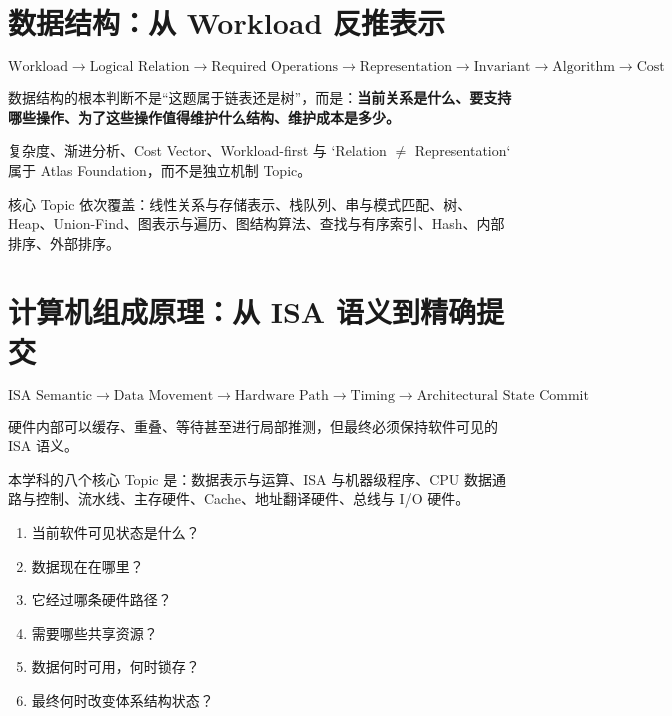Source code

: \documentclass[11pt,a4paper]{ctexart}
\newcommand{\kw}[1]{\textbf{#1}}
\begin{document}
\section{数据结构：从 Workload 反推表示}

\begin{corebox}
\[
\boxed{
\text{Workload}
\to \text{Logical Relation}
\to \text{Required Operations}
\to \text{Representation}
\to \text{Invariant}
\to \text{Algorithm}
\to \text{Cost}
}
\]
\end{corebox}

数据结构的根本判断不是“这题属于链表还是树”，而是：\kw{当前关系是什么、要支持哪些操作、为了这些操作值得维护什么结构、维护成本是多少。}

复杂度、渐进分析、Cost Vector、Workload-first 与 `Relation $\neq$ Representation` 属于 Atlas Foundation，而不是独立机制 Topic。

核心 Topic 依次覆盖：线性关系与存储表示、栈队列、串与模式匹配、树、Heap、Union-Find、图表示与遍历、图结构算法、查找与有序索引、Hash、内部排序、外部排序。

\section{计算机组成原理：从 ISA 语义到精确提交}

\begin{corebox}
\[
\boxed{
\text{ISA Semantic}
\to \text{Data Movement}
\to \text{Hardware Path}
\to \text{Timing}
\to \text{Architectural State Commit}
}
\]
\end{corebox}

硬件内部可以缓存、重叠、等待甚至进行局部推测，但最终必须保持软件可见的 ISA 语义。

本学科的八个核心 Topic 是：数据表示与运算、ISA 与机器级程序、CPU 数据通路与控制、流水线、主存硬件、Cache、地址翻译硬件、总线与 I/O 硬件。

\begin{method}[计组起手六问]
\begin{enumerate}
\item 当前软件可见状态是什么？
\item 数据现在在哪里？
\item 它经过哪条硬件路径？
\item 需要哪些共享资源？
\item 数据何时可用，何时锁存？
\item 最终何时改变体系结构状态？
\end{enumerate}
\end{method}
\end{document}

> [Your goal]
Quote all the lines above exactly as given. Do not include the pictures.

> [Exercise solution]
Source code

: \documentclass[11pt,a4paper]{ctexart}
\newcommand{\kw}[1]{\textbf{#1}}
\begin{document}
\section{数据结构：从 Workload 反推表示}

\begin{corebox}
\[
\boxed{
\text{Workload}
\to \text{Logical Relation}
\to \text{Required Operations}
\to \text{Representation}
\to \text{Invariant}
\to \text{Algorithm}
\to \text{Cost}
}
\]
\end{corebox}

数据结构的根本判断不是“这题属于链表还是树”，而是：\kw{当前关系是什么、要支持哪些操作、为了这些操作值得维护什么结构、维护成本是多少。}

复杂度、渐进分析、Cost Vector、Workload-first 与 `Relation $\neq$ Representation` 属于 Atlas Foundation，而不是独立机制 Topic。

核心 Topic 依次覆盖：线性关系与存储表示、栈队列、串与模式匹配、树、Heap、Union-Find、图表示与遍历、图结构算法、查找与有序索引、Hash、内部排序、外部排序。

\section{计算机组成原理：从 ISA 语义到精确提交}

\begin{corebox}
\[
\boxed{
\text{ISA Semantic}
\to \text{Data Movement}
\to \text{Hardware Path}
\to \text{Timing}
\to \text{Architectural State Commit}
}
\]
\end{corebox}

硬件内部可以缓存、重叠、等待甚至进行局部推测，但最终必须保持软件可见的 ISA 语义。

本学科的八个核心 Topic 是：数据表示与运算、ISA 与机器级程序、CPU 数据通路与控制、流水线、主存硬件、Cache、地址翻译硬件、总线与 I/O 硬件。

\begin{method}[计组起手六问]
\begin{enumerate}
\item 当前软件可见状态是什么？
\item 数据现在在哪里？
\item 它经过哪条硬件路径？
\item 需要哪些共享资源？
\item 数据何时可用，何时锁存？
\item 最终何时改变体系结构状态？
\end{enumerate}
\end{method}
\end{document}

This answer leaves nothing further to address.